In the records below, find the line that contains "circle.pyの中身：", then transcribe it and every later line exactly, stopping at the final line.

--- Supplied data ---

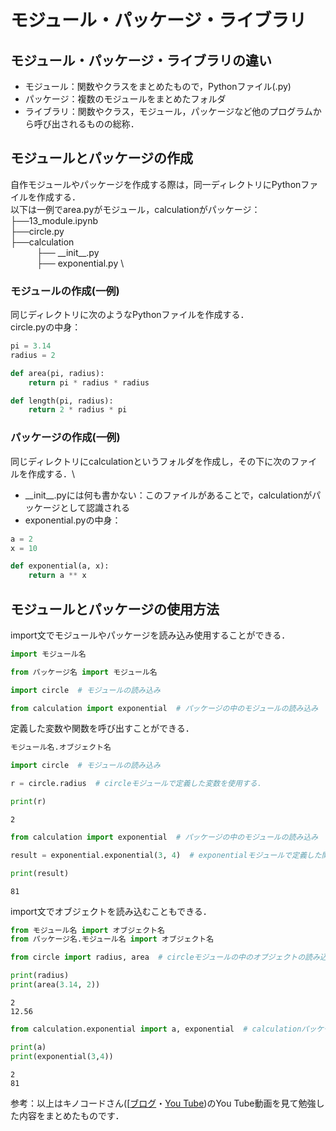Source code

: # モジュール・パッケージ・ライブラリ

## モジュール・パッケージ・ライブラリの違い
- モジュール：関数やクラスをまとめたもので，Pythonファイル(.py)
- パッケージ：複数のモジュールをまとめたフォルダ
- ライブラリ：関数やクラス，モジュール，パッケージなど他のプログラムから呼び出されるものの総称．

## モジュールとパッケージの作成
自作モジュールやパッケージを作成する際は，同一ディレクトリにPythonファイルを作成する．\
以下は一例でarea.pyがモジュール，calculationがパッケージ：\
├──13\_module.ipynb \
├──circle.py \
├──calculation \
&emsp;&emsp;&emsp;├── \_\_init\_\_.py \
&emsp;&emsp;&emsp;├── exponential.py \


### モジュールの作成(一例)
同じディレクトリに次のようなPythonファイルを作成する．\
circle.pyの中身：
```python
pi = 3.14
radius = 2

def area(pi, radius):
    return pi * radius * radius

def length(pi, radius):
    return 2 * radius * pi
```

### パッケージの作成(一例)
同じディレクトリにcalculationというフォルダを作成し，その下に次のファイルを作成する．\
- \_\_init\_\_.pyには何も書かない：このファイルがあることで，calculationがパッケージとして認識される
- exponential.pyの中身：
```python
a = 2
x = 10

def exponential(a, x):
    return a ** x
```

## モジュールとパッケージの使用方法

import文でモジュールやパッケージを読み込み使用することができる．
```python
import モジュール名

from パッケージ名 import モジュール名
```


```python
import circle  # モジュールの読み込み

from calculation import exponential  # パッケージの中のモジュールの読み込み
```

定義した変数や関数を呼び出すことができる．
```python
モジュール名.オブジェクト名
```


```python
import circle  # モジュールの読み込み

r = circle.radius  # circleモジュールで定義した変数を使用する．

print(r)
```

    2



```python
from calculation import exponential  # パッケージの中のモジュールの読み込み

result = exponential.exponential(3, 4)  # exponentialモジュールで定義した関数を使用する

print(result)
```

    81


import文でオブジェクトを読み込むこともできる．
```python
from モジュール名 import オブジェクト名
from パッケージ名.モジュール名 import オブジェクト名
```


```python
from circle import radius, area  # circleモジュールの中のオブジェクトの読み込み

print(radius)
print(area(3.14, 2))
```

    2
    12.56



```python
from calculation.exponential import a, exponential  # calculationパッケージの中のexponentialモジュールの中のオブジェクトの読み込み

print(a)
print(exponential(3,4))
```

    2
    81


参考：以上はキノコードさん([[ブログ](https://kino-code.com/)・[You Tube](https://youtube.com/@kinocode?si=B4f5QLuWVA9U65uI]))のYou Tube動画を見て勉強した内容をまとめたものです．


```python

```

---

Solution for this exercise -
circle.pyの中身：
```python
pi = 3.14
radius = 2

def area(pi, radius):
    return pi * radius * radius

def length(pi, radius):
    return 2 * radius * pi
```

### パッケージの作成(一例)
同じディレクトリにcalculationというフォルダを作成し，その下に次のファイルを作成する．\
- \_\_init\_\_.pyには何も書かない：このファイルがあることで，calculationがパッケージとして認識される
- exponential.pyの中身：
```python
a = 2
x = 10

def exponential(a, x):
    return a ** x
```

## モジュールとパッケージの使用方法

import文でモジュールやパッケージを読み込み使用することができる．
```python
import モジュール名

from パッケージ名 import モジュール名
```


```python
import circle  # モジュールの読み込み

from calculation import exponential  # パッケージの中のモジュールの読み込み
```

定義した変数や関数を呼び出すことができる．
```python
モジュール名.オブジェクト名
```


```python
import circle  # モジュールの読み込み

r = circle.radius  # circleモジュールで定義した変数を使用する．

print(r)
```

    2



```python
from calculation import exponential  # パッケージの中のモジュールの読み込み

result = exponential.exponential(3, 4)  # exponentialモジュールで定義した関数を使用する

print(result)
```

    81


import文でオブジェクトを読み込むこともできる．
```python
from モジュール名 import オブジェクト名
from パッケージ名.モジュール名 import オブジェクト名
```


```python
from circle import radius, area  # circleモジュールの中のオブジェクトの読み込み

print(radius)
print(area(3.14, 2))
```

    2
    12.56



```python
from calculation.exponential import a, exponential  # calculationパッケージの中のexponentialモジュールの中のオブジェクトの読み込み

print(a)
print(exponential(3,4))
```

    2
    81


参考：以上はキノコードさん([[ブログ](https://kino-code.com/)・[You Tube](https://youtube.com/@kinocode?si=B4f5QLuWVA9U65uI]))のYou Tube動画を見て勉強した内容をまとめたものです．


```python

```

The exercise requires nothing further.